Below are lines of data. Give the number of them that contain the string "based", and nothing else.

*Material to process:*
——

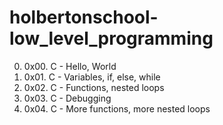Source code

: # holbertonschool-low_level_programming

0. 0x00. C - Hello, World
1. 0x01. C - Variables, if, else, while
2. 0x02. C - Functions, nested loops
3. 0x03. C - Debugging
4. 0x04. C - More functions, more nested loops
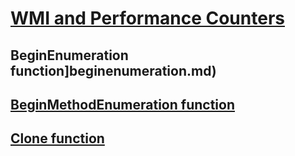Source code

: # [ WMI and Performance Counters ](index.md)
## BeginEnumeration function]beginenumeration.md)
## [BeginMethodEnumeration function](beginmethodenumeration.md)
## [Clone function](clone.md)


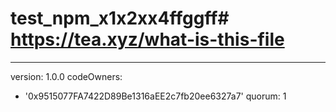 # test_npm_x1x2xx4ffggff# https://tea.xyz/what-is-this-file
---
version: 1.0.0
codeOwners:
  - '0x9515077FA7422D89Be1316aEE2c7fb20ee6327a7'
quorum: 1
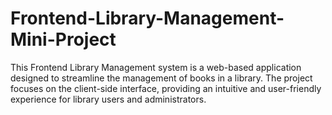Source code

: # Frontend-Library-Management-Mini-Project
This Frontend Library Management system is a web-based application designed to streamline the management of books in a library. The project focuses on the client-side interface, providing an intuitive and user-friendly experience for library users and administrators.
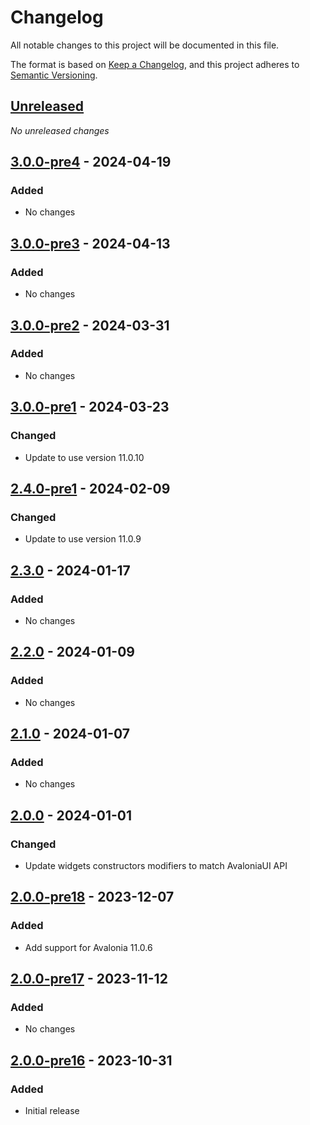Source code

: # Changelog

All notable changes to this project will be documented in this file.

The format is based on [Keep a Changelog](https://keepachangelog.com/en/1.0.0/),
and this project adheres to [Semantic Versioning](https://semver.org/spec/v2.0.0.html).

## [Unreleased]
_No unreleased changes_

## [3.0.0-pre4] - 2024-04-19
### Added
- No changes

## [3.0.0-pre3] - 2024-04-13
### Added
- No changes

## [3.0.0-pre2] - 2024-03-31
### Added
- No changes

## [3.0.0-pre1] - 2024-03-23
### Changed
- Update to use version 11.0.10

## [2.4.0-pre1] - 2024-02-09
### Changed
- Update to use version 11.0.9

## [2.3.0] - 2024-01-17
### Added
- No changes

## [2.2.0] - 2024-01-09
### Added
- No changes

## [2.1.0] - 2024-01-07
### Added
- No changes

## [2.0.0] - 2024-01-01
### Changed
- Update widgets constructors modifiers to match AvaloniaUI  API

## [2.0.0-pre18] - 2023-12-07
### Added
- Add support for Avalonia 11.0.6

## [2.0.0-pre17] - 2023-11-12
### Added
- No changes

## [2.0.0-pre16] - 2023-10-31
### Added
- Initial release

[unreleased]: https://github.com/fabulous-dev/Fabulous.Avalonia.ColorPicker/compare/3.0.0-pre4...HEAD
[3.0.0-pre4]: https://github.com/fabulous-dev/Fabulous.Avalonia.ColorPicker/releases/tag/3.0.0-pre4
[3.0.0-pre3]: https://github.com/fabulous-dev/Fabulous.Avalonia.ColorPicker/releases/tag/3.0.0-pre3
[3.0.0-pre2]: https://github.com/fabulous-dev/Fabulous.Avalonia.ColorPicker/releases/tag/3.0.0-pre2
[3.0.0-pre1]: https://github.com/fabulous-dev/Fabulous.Avalonia.ColorPicker/releases/tag/3.0.0-pre1
[2.4.0-pre1]: https://github.com/fabulous-dev/Fabulous.Avalonia.ColorPicker/releases/tag/2.4.0-pre1
[2.3.0]: https://github.com/fabulous-dev/Fabulous.Avalonia.ColorPicker/releases/tag/2.3.0
[2.2.0]: https://github.com/fabulous-dev/Fabulous.Avalonia.ColorPicker/releases/tag/2.2.0
[2.1.0]: https://github.com/fabulous-dev/Fabulous.Avalonia.ColorPicker/releases/tag/2.1.0
[2.0.0]: https://github.com/fabulous-dev/Fabulous.Avalonia.ColorPicker/releases/tag/2.0.0
[2.0.0-pre18]: https://github.com/fabulous-dev/Fabulous.Avalonia.ColorPicker/releases/tag/2.0.0-pre18
[2.0.0-pre17]: https://github.com/fabulous-dev/Fabulous.Avalonia.ColorPicker/releases/tag/2.0.0-pre17
[2.0.0-pre16]: https://github.com/fabulous-dev/Fabulous.Avalonia.ColorPicker/releases/tag/2.0.0-pre16

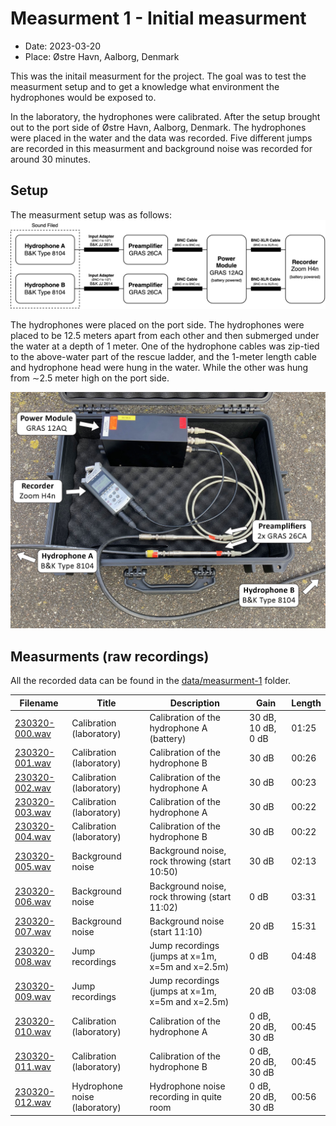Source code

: # Measurment 1 - Initial measurment

- Date: 2023-03-20
- Place: Østre Havn, Aalborg, Denmark

This was the initail measurment for the project. The goal was to test the measurment setup and to get a knowledge what environment the hydrophones would be exposed to.

In the laboratory, the hydrophones were calibrated. After the setup brought out to the port side of Østre Havn, Aalborg, Denmark. The hydrophones were placed in the water and the data was recorded. Five different jumps are recorded in this measurment and background noise was recorded for around 30 minutes.

## Setup

The measurment setup was as follows:
![Measurment setup](../../docs/imgs/blockdiagram_measurement_setup.png)

The hydrophones were placed on the port side. The hydrophones were placed to be 12.5 meters apart from each other and then submerged under the water at a depth of 1 meter. One of the hydrophone cables was zip-tied to the above-water part of the rescue ladder, and the 1-meter length cable and hydrophone head were hung in the water. While the other was hung from ∼2.5 meter high on the port side.

![Protectice case](../../docs/imgs/measurement_setup_in_protective_cage.jpg)

## Measurments (raw recordings)

All the recorded data can be found in the [data/measurment-1](.) folder.

| Filename | Title | Description | Gain | Length |
|----------|-------|-------------|------|--------|
| [230320-000.wav](230320-000.wav) | Calibration (laboratory) | Calibration of the hydrophone A (battery) | 30 dB, 10 dB, 0 dB | 01:25 |
| [230320-001.wav](230320-001.wav) | Calibration (laboratory) | Calibration of the hydrophone B | 30 dB | 00:26 |
| [230320-002.wav](230320-002.wav) | Calibration (laboratory) | Calibration of the hydrophone A | 30 dB | 00:23 |
| [230320-003.wav](230320-003.wav) | Calibration (laboratory) | Calibration of the hydrophone A | 30 dB | 00:22 |
| [230320-004.wav](230320-004.wav) | Calibration (laboratory) | Calibration of the hydrophone B | 30 dB | 00:22 |
| [230320-005.wav](230320-005.wav) | Background noise | Background noise, rock throwing (start 10:50) | 30 dB | 02:13 |
| [230320-006.wav](230320-006.wav) | Background noise | Background noise, rock throwing (start 11:02) | 0 dB | 03:31 |
| [230320-007.wav](230320-007.wav) | Background noise | Background noise (start 11:10)  | 20 dB | 15:31 |
| [230320-008.wav](230320-008.wav) | Jump recordings | Jump recordings (jumps at x=1m, x=5m and x=2.5m) | 0 dB | 04:48  |
| [230320-009.wav](230320-009.wav) | Jump recordings | Jump recordings (jumps at x=1m, x=5m and x=2.5m) | 20 dB | 03:08 |
| [230320-010.wav](230320-010.wav) | Calibration (laboratory)| Calibration of the hydrophone A | 0 dB, 20 dB, 30 dB | 00:45 |
| [230320-011.wav](230320-011.wav) | Calibration (laboratory)| Calibration of the hydrophone B | 0 dB, 20 dB, 30 dB | 00:45 |
| [230320-012.wav](230320-012.wav) | Hydrophone noise (laboratory)| Hydrophone noise recording in quite room | 0 dB, 20 dB, 30 dB | 00:56 |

——

*Exercise output:* 2